> Problem requirements
In the entries below, find the string "Minlog" and return each line holding it.

[Data entries]

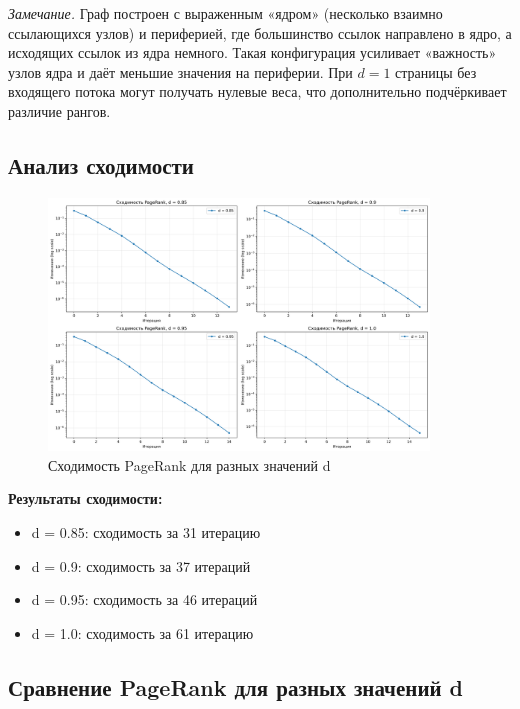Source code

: \noindent\textit{Замечание.} Граф построен с выраженным «ядром» (несколько взаимно ссылающихся узлов) и периферией, где большинство ссылок направлено в ядро, а исходящих ссылок из ядра немного. Такая конфигурация усиливает «важность» узлов ядра и даёт меньшие значения на периферии. При $d=1$ страницы без входящего потока могут получать нулевые веса, что дополнительно подчёркивает различие рангов.

\subsection*{Анализ сходимости}

\begin{figure}[H]
    \centering
    \includegraphics[width=0.9\textwidth]{images/task2/pagerank_convergence.png}
    \caption{Сходимость PageRank для разных значений d}
\end{figure}

\textbf{Результаты сходимости:}
\begin{itemize}
    \item d = 0.85: сходимость за 31 итерацию
    \item d = 0.9: сходимость за 37 итераций
    \item d = 0.95: сходимость за 46 итераций
    \item d = 1.0: сходимость за 61 итерацию
\end{itemize}

\subsection*{Сравнение PageRank для разных значений d}

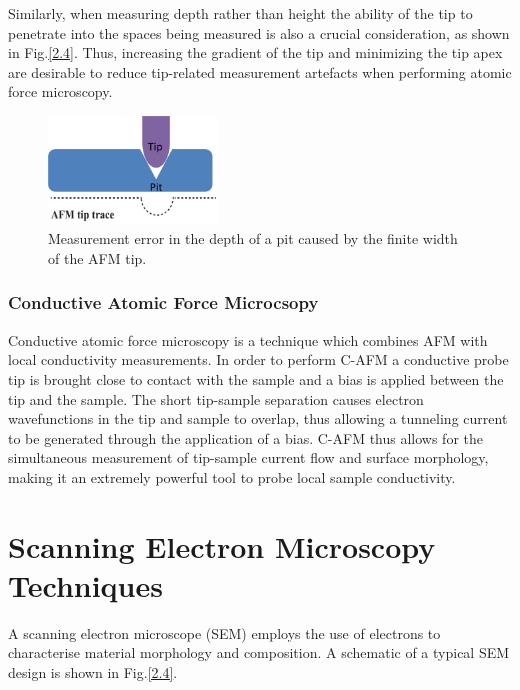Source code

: Similarly, when measuring depth rather than height the ability of the tip to penetrate into the spaces being measured is also a crucial consideration, as shown in Fig.\ref{2.4}. Thus, increasing the gradient of the tip and minimizing the tip apex are desirable to reduce tip-related measurement artefacts when performing atomic force microscopy.

\begin{figure}[h]
	\centering
	\includegraphics[width=0.4\textwidth]{Figs/Ch2/afm3.png}
	\caption {Measurement error in the depth of a pit caused by the finite width of the AFM tip.}
\end{figure}
\FloatBarrier

\subsubsection{Conductive Atomic Force Microcsopy}

Conductive atomic force microscopy  is a technique which combines AFM with local conductivity measurements. In order to perform C-AFM a conductive probe tip is brought close to contact with the sample and a bias is applied between the tip and the sample. The short tip-sample separation causes electron wavefunctions in the tip and sample to overlap, thus allowing a tunneling current to be generated through the application of a bias. C-AFM thus allows for the simultaneous measurement of tip-sample current flow and surface morphology, making it an extremely powerful tool to probe local sample conductivity. 




\section{Scanning Electron Microscopy Techniques}

A scanning electron microscope   (SEM) employs the use of electrons to characterise material morphology and composition. A schematic of a typical SEM design is shown in Fig.\ref{2.4}.

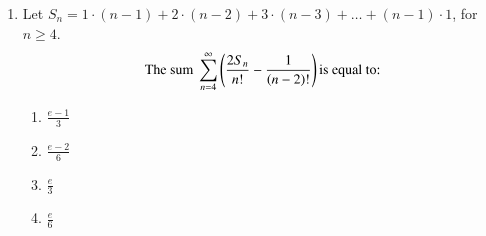 \documentclass[journal,12pt,onecolumn]{IEEEtran}
\theoremstyle{remark}
\begin{document}
\begin{enumerate}
\item Let $S_n = 1 \cdot (n-1) + 2 \cdot (n-2) + 3 \cdot (n-3) + \dots + (n-1) \cdot 1$, for $n \geq 4$.
\begin{align*} \text{The sum }
\sum_{n=4}^{\infty} \left(\frac{2S_n}{n!} - \frac{1}{\left(n-2\right)!}\right) \text{is equal to:}
\end{align*}
\begin{multicols}{2}
\begin{enumerate}
    \item $\frac{e-1}{3}$\\
    \item $\frac{e-2}{6}$
    \item $\frac{e}{3}$\\
    \item $\frac{e}{6}$
\end{enumerate}
\end{multicols}
\end{enumerate}
\end{document}
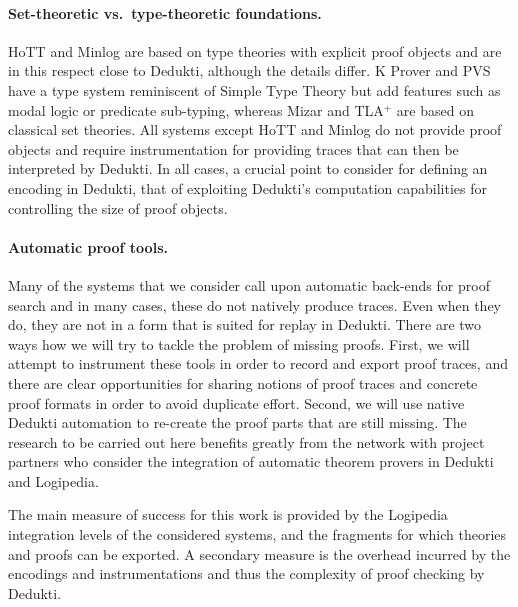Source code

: \paragraph*{Set-theoretic vs.\ type-theoretic foundations.}
HoTT and Minlog are based on type theories with explicit proof objects and are
in this respect close to Dedukti, although the details differ. K Prover
and PVS have a type system reminiscent of Simple Type Theory but add features
such as modal logic or predicate sub-typing, whereas Mizar and TLA$^+$ are based
on classical set theories. All systems except HoTT and Minlog do not provide
proof objects and require instrumentation for providing traces that can then be
interpreted by Dedukti. In all cases, a crucial point to consider for defining
an encoding in Dedukti, that of exploiting
Dedukti's computation capabilities for controlling the size of proof objects.

\paragraph*{Automatic proof tools.}
Many of the systems that we consider call upon automatic back-ends for proof
search and in many cases, these do not natively produce traces. Even
when they do, they are not in a form that is suited for replay in
Dedukti. There are two ways how we will try to tackle the problem of
missing proofs. First, we will attempt to instrument these tools in
order to record and export proof traces, and there are clear
opportunities for sharing notions of proof traces and concrete proof
formats in order to avoid duplicate effort. Second, we will use native
Dedukti automation to re-create the proof parts that are still missing.
The research to be carried out here benefits greatly from the network with
project partners who consider the integration of automatic theorem provers in
Dedukti and Logipedia.

The main measure of success for this work is provided by the Logipedia
integration levels of the considered systems, and the fragments for which
theories and proofs can be exported. A secondary measure is the overhead
incurred by the encodings and instrumentations and thus the complexity of proof
checking by Dedukti.


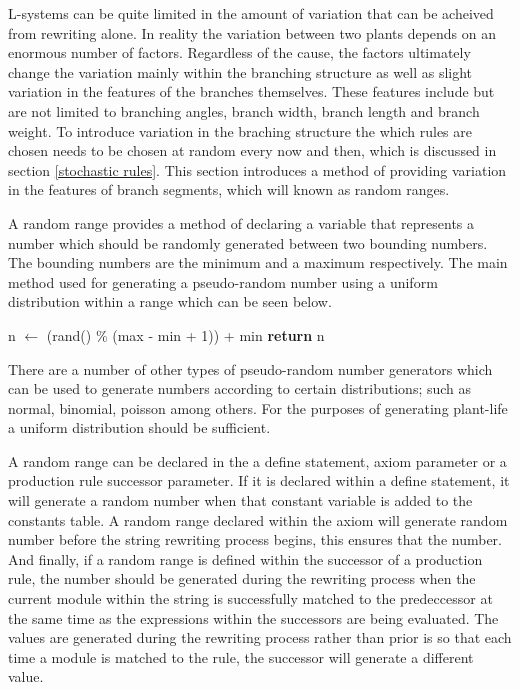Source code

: L-systems can be quite limited in the amount of variation that can be acheived from rewriting alone. In reality the variation between two plants depends on an enormous number of factors. Regardless of the cause, the factors ultimately change the variation mainly within the branching structure as well as slight variation in the features of the branches themselves. These features include but are not limited to branching angles, branch width, branch length and branch weight. To introduce variation in the braching structure the which rules are chosen needs to be chosen at random every now and then, which is discussed in section \ref{stochastic rules}. This section introduces a method of providing variation in the features of branch segments, which will known as random ranges. 

A random range provides a method of declaring a variable that represents a number which should be randomly generated between two bounding numbers. The bounding numbers are the minimum and a maximum respectively. The main method used for generating a pseudo-random number using a uniform distribution within a range which can be seen below. 

\begin{singlespace}
\begin{algorithm}
\begin{algorithmic}[1]
	\State n $\gets$ (rand() \% (max - min + 1)) + min
	\State \textbf{return} n
\EndProcedure
\end{algorithmic}
\end{algorithm}
\end{singlespace}

\noindent
There are a number of other types of pseudo-random number generators which can be used to generate numbers according to certain distributions; such as normal, binomial, poisson among others. For the purposes of generating plant-life a uniform distribution should be sufficient.

A random range can be declared in the a define statement, axiom parameter or a production rule successor parameter. If it is declared within a define statement, it will generate a random number when that constant variable is added to the constants table. A random range declared within the axiom will generate random number before the string rewriting process begins, this ensures that the number. And finally, if a random range is defined within the successor of a production rule, the number should be generated during the rewriting process when the current module within the string is successfully matched to the predeccessor at the same time as the expressions within the successors are being evaluated. The values are generated during the rewriting process rather than prior is so that each time a module is matched to the rule, the successor will generate a different value.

> Solution for this exercise
HoTT and Minlog are based on type theories with explicit proof objects and are
on classical set theories. All systems except HoTT and Minlog do not provide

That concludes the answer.